=== Data ===
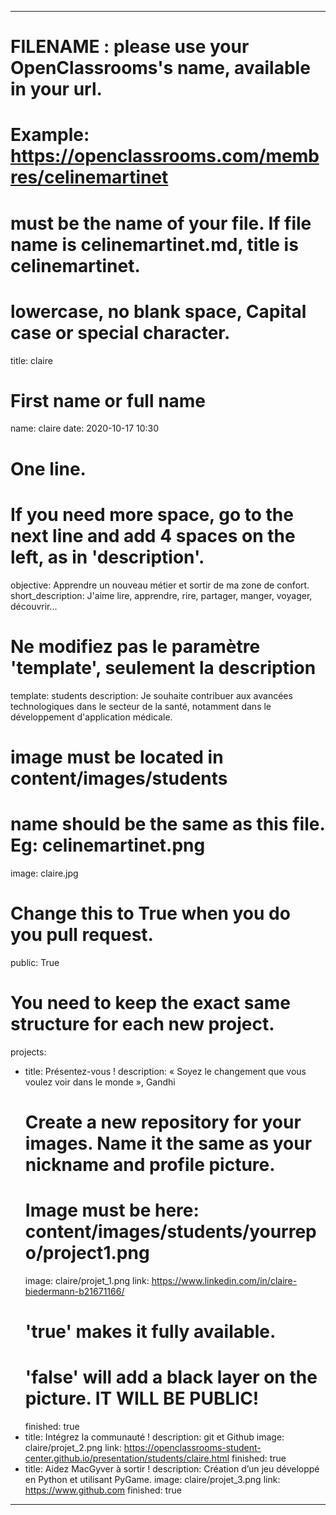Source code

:---

# FILENAME : please use your OpenClassrooms's name, available in your url.
# Example: https://openclassrooms.com/membres/celinemartinet
# must be the name of your file. If file name is celinemartinet.md, title is celinemartinet.
# lowercase, no blank space, Capital case or special character.
title: claire

# First name or full name
name: claire
date: 2020-10-17 10:30

# One line.
# If you need more space, go to the next line and add 4 spaces on the left, as in 'description'.
objective: Apprendre un nouveau métier et sortir de ma zone de confort.
short_description: J'aime lire, apprendre, rire, partager, manger, voyager, découvrir... 

# Ne modifiez pas le paramètre 'template', seulement la description
template: students
description:
   Je souhaite contribuer aux avancées technologiques dans le secteur de la santé, notamment dans le développement d'application médicale.  

# image must be located in content/images/students
# name should be the same as this file. Eg: celinemartinet.png
image: claire.jpg

# Change this to True when you do you pull request.
public: True

# You need to keep the exact same structure for each new project.
projects:
  - title: Présentez-vous !
    description: « Soyez le changement que vous voulez voir dans le monde », Gandhi 
    # Create a new repository for your images. Name it the same as your nickname and profile picture.
    # Image must be here: content/images/students/yourrepo/project1.png
    image: claire/projet_1.png
    link: https://www.linkedin.com/in/claire-biedermann-b21671166/
    # 'true' makes it fully available.
    # 'false' will add a black layer on the picture. IT WILL BE PUBLIC!
    finished: true
  - title: Intégrez la communauté !
    description: git et Github 
    image: claire/projet_2.png
    link: https://openclassrooms-student-center.github.io/presentation/students/claire.html
    finished: true
  - title: Aidez MacGyver à sortir !
    description: Création d’un jeu développé en Python et utilisant PyGame.
    image: claire/projet_3.png
    link: https://www.github.com
    finished: true
---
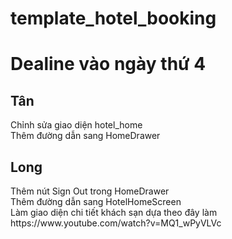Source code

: # template_hotel_booking
<h1>Dealine vào ngày thứ 4</h1>
<h2>Tân</h2>
Chỉnh sửa giao diện hotel_home</br>
Thêm đường dẫn sang HomeDrawer</br>
<h2>Long</h2>
Thêm nút Sign Out trong HomeDrawer</br>
Thêm đường dẫn sang HotelHomeScreen</br>
Làm giao diện chi tiết khách sạn dựa theo đây làm https://www.youtube.com/watch?v=MQ1_wPyVLVc

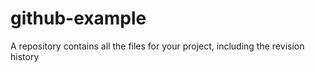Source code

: # github-example
A repository contains all the files for your project, including the revision history
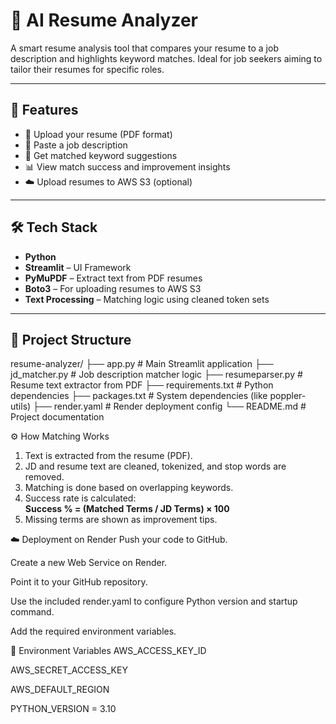 # 🧠 AI Resume Analyzer

A smart resume analysis tool that compares your resume to a job description and highlights keyword matches. Ideal for job seekers aiming to tailor their resumes for specific roles.

---

## 🚀 Features

- 📎 Upload your resume (PDF format)
- 📄 Paste a job description
- 🧠 Get matched keyword suggestions
- 📊 View match success and improvement insights
- ☁️ Upload resumes to AWS S3 (optional)

---

## 🛠️ Tech Stack

- **Python**
- **Streamlit** – UI Framework
- **PyMuPDF** – Extract text from PDF resumes
- **Boto3** – For uploading resumes to AWS S3
- **Text Processing** – Matching logic using cleaned token sets

---

## 📁 Project Structure

resume-analyzer/
├── app.py # Main Streamlit application
├── jd_matcher.py # Job description matcher logic
├── resumeparser.py # Resume text extractor from PDF
├── requirements.txt # Python dependencies
├── packages.txt # System dependencies (like poppler-utils)
├── render.yaml # Render deployment config
└── README.md # Project documentation

⚙️ How Matching Works

1. Text is extracted from the resume (PDF).
2. JD and resume text are cleaned, tokenized, and stop words are removed.
3. Matching is done based on overlapping keywords.
4. Success rate is calculated:  
   **Success % = (Matched Terms / JD Terms) × 100**
5. Missing terms are shown as improvement tips.

☁️ Deployment on Render
Push your code to GitHub.

Create a new Web Service on Render.

Point it to your GitHub repository.

Use the included render.yaml to configure Python version and startup command.

Add the required environment variables.


🔐 Environment Variables
AWS_ACCESS_KEY_ID

AWS_SECRET_ACCESS_KEY

AWS_DEFAULT_REGION

PYTHON_VERSION = 3.10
===
What is being asked
Retype, without changes, the lines from the line holding "AWS_ACCESS_KEY_ID" to the end of the data, both ends included.

Task response
AWS_ACCESS_KEY_ID

AWS_SECRET_ACCESS_KEY

AWS_DEFAULT_REGION

PYTHON_VERSION = 3.10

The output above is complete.